In Asia, only the oldest and youngest are given birthdays. In this way, the birthday is a landmark. But in the West, the birthday cake is often carted out every year, regardless of whether one has achieved so many milestones. And if one is to observe the birthday, does one give or receive gifts - like in life? Rarely does a year pass without such consideration.
The day can pass with as many vampires present as in the popular literature of the age. The birthday is less important than engaging in the battle to preserve the right to happiness in one's tiny little life. And by right to happiness, I mean taking a certain dose of acceptance that things do not necessarily have to go the way one expects or hopes - yet finding space beyond petty circumstance for expression and life.
To do this, it helps to experiment in how one lives one's life. What happens when I raise myself up? What happens when I lower myself, and observe people from my smallness? I have had more success in the latter, for people reveal their true colours when they do not perceive a threat. However, the problem is that few people have respect for what is small. If one is no longer within another person's sights, one cannot expect to be consulted or given space at the dinner table. At the time of the birthday, one can tally up the pluses and minuses of various experiments, and make changes.
With humour, of course.
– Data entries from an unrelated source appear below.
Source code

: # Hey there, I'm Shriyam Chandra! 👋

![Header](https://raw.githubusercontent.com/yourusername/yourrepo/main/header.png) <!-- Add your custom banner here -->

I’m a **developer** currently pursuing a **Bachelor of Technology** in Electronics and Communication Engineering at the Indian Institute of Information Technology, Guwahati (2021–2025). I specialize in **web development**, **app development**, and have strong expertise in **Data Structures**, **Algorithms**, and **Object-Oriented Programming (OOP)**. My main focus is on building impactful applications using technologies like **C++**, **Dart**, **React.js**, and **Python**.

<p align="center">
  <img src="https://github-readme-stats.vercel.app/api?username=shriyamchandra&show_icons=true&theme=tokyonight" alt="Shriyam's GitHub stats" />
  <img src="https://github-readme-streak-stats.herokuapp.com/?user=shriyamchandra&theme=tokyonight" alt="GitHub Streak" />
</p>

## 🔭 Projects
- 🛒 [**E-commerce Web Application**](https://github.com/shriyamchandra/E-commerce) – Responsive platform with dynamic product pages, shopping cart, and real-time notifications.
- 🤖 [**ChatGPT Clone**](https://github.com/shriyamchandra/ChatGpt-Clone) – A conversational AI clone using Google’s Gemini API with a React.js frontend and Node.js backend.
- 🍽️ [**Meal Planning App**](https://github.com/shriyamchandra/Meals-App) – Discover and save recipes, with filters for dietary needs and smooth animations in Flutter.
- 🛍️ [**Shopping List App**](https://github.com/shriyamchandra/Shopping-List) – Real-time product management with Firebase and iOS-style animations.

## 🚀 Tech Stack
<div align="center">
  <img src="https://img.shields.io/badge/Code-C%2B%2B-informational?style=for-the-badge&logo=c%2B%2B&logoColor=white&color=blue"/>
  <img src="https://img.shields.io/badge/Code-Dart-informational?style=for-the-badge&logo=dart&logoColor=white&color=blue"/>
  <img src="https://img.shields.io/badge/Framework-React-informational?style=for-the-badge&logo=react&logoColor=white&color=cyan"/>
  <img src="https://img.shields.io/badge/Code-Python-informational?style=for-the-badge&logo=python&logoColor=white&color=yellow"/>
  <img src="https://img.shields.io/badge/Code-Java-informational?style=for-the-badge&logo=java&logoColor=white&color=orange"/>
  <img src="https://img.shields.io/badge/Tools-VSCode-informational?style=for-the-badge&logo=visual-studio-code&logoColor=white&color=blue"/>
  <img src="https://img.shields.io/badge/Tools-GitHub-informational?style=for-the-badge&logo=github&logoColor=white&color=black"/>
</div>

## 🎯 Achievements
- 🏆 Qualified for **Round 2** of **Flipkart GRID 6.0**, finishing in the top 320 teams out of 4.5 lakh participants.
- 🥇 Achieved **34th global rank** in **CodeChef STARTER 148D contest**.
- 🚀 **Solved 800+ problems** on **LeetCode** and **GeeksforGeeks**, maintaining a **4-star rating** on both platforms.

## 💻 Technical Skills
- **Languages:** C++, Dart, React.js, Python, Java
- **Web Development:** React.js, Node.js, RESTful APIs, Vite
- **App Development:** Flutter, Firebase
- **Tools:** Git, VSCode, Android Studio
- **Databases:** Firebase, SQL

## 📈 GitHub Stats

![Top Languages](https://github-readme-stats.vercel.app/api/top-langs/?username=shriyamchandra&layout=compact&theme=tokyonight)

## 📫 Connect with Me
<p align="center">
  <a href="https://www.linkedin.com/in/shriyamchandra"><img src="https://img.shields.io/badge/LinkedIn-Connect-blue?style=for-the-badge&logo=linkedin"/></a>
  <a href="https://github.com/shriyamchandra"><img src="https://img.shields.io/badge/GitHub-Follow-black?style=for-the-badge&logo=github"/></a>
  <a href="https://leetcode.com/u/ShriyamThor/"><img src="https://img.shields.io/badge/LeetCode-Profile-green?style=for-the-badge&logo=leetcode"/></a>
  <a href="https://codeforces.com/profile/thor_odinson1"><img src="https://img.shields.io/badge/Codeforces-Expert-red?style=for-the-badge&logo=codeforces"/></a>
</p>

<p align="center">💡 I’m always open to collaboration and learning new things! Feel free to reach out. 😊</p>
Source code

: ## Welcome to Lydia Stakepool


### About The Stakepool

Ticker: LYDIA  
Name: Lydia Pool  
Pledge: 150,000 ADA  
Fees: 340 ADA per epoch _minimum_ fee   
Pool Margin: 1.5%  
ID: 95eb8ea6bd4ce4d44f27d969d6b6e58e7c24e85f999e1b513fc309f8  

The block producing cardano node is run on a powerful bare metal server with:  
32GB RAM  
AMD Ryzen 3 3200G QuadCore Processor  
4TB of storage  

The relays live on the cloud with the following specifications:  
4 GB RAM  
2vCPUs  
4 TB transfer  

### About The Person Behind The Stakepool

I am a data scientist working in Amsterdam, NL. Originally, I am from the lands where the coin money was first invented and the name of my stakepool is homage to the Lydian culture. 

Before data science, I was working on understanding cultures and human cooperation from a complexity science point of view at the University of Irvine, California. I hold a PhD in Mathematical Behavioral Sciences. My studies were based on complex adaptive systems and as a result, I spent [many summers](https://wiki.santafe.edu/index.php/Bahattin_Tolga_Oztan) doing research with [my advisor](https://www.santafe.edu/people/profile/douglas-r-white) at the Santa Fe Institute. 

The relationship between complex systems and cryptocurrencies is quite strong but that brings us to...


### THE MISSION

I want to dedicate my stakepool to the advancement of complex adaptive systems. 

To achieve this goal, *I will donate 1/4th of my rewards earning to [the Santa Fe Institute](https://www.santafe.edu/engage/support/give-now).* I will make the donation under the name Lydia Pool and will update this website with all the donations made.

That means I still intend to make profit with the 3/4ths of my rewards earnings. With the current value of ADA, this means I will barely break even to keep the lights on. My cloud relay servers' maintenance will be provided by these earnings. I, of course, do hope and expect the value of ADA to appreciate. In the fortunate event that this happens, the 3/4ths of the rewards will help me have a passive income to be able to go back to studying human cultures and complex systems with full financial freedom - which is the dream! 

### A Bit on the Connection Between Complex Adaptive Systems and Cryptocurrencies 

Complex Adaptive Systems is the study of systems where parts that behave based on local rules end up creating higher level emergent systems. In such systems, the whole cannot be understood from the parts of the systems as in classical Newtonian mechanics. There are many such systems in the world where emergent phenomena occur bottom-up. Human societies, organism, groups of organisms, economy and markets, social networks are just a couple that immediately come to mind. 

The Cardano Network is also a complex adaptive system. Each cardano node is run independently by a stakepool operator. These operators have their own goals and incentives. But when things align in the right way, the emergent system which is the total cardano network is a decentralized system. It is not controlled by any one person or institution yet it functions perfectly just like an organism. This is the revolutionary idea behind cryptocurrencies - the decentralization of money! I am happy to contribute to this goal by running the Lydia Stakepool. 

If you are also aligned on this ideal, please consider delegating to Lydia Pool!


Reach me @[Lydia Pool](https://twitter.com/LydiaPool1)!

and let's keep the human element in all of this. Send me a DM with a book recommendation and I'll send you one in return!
Because all it takes is a little bit of wit to turn an entire situation upside-down: any vampires can get stuffed back into a cheap paperback; sticks and stones may break my bones, but words will never hurt me. And in the end, it was the jester who could tell the hardest truths. And in the end, does it really matter if one plays the fool so long as one is intent on learning?
There is such a thing as the interior life. Some may laugh at what to them seems a preposterous preposition. But who is that laugh on? From ancient times, as in the example of mnemonic practice, a palace has been known to exist in the mind. But one cannot invite friends to this palace, unless, paradoxically, they have a palace of their own. So no, it is not conducive to all society. And so yes, one is back to the treacherous waters of Appearance if one wants to engage a larger audience. If one considers birth to mean being born into that world, too.
The happiest people I have ever known have been those who worked with what they were given from birth - those who took whatever gifts they had, and refined them. To put this another way: some of the stoics who were the greatest rhetoricians were not such great stoics in practice.
The more education one has, the more sand one has to sift through, from which to pick out gold. The other side of that coin is that such education means that one has a palace - which is only apparent to those with similar education, or some kind of depth. Birthdays are not universal.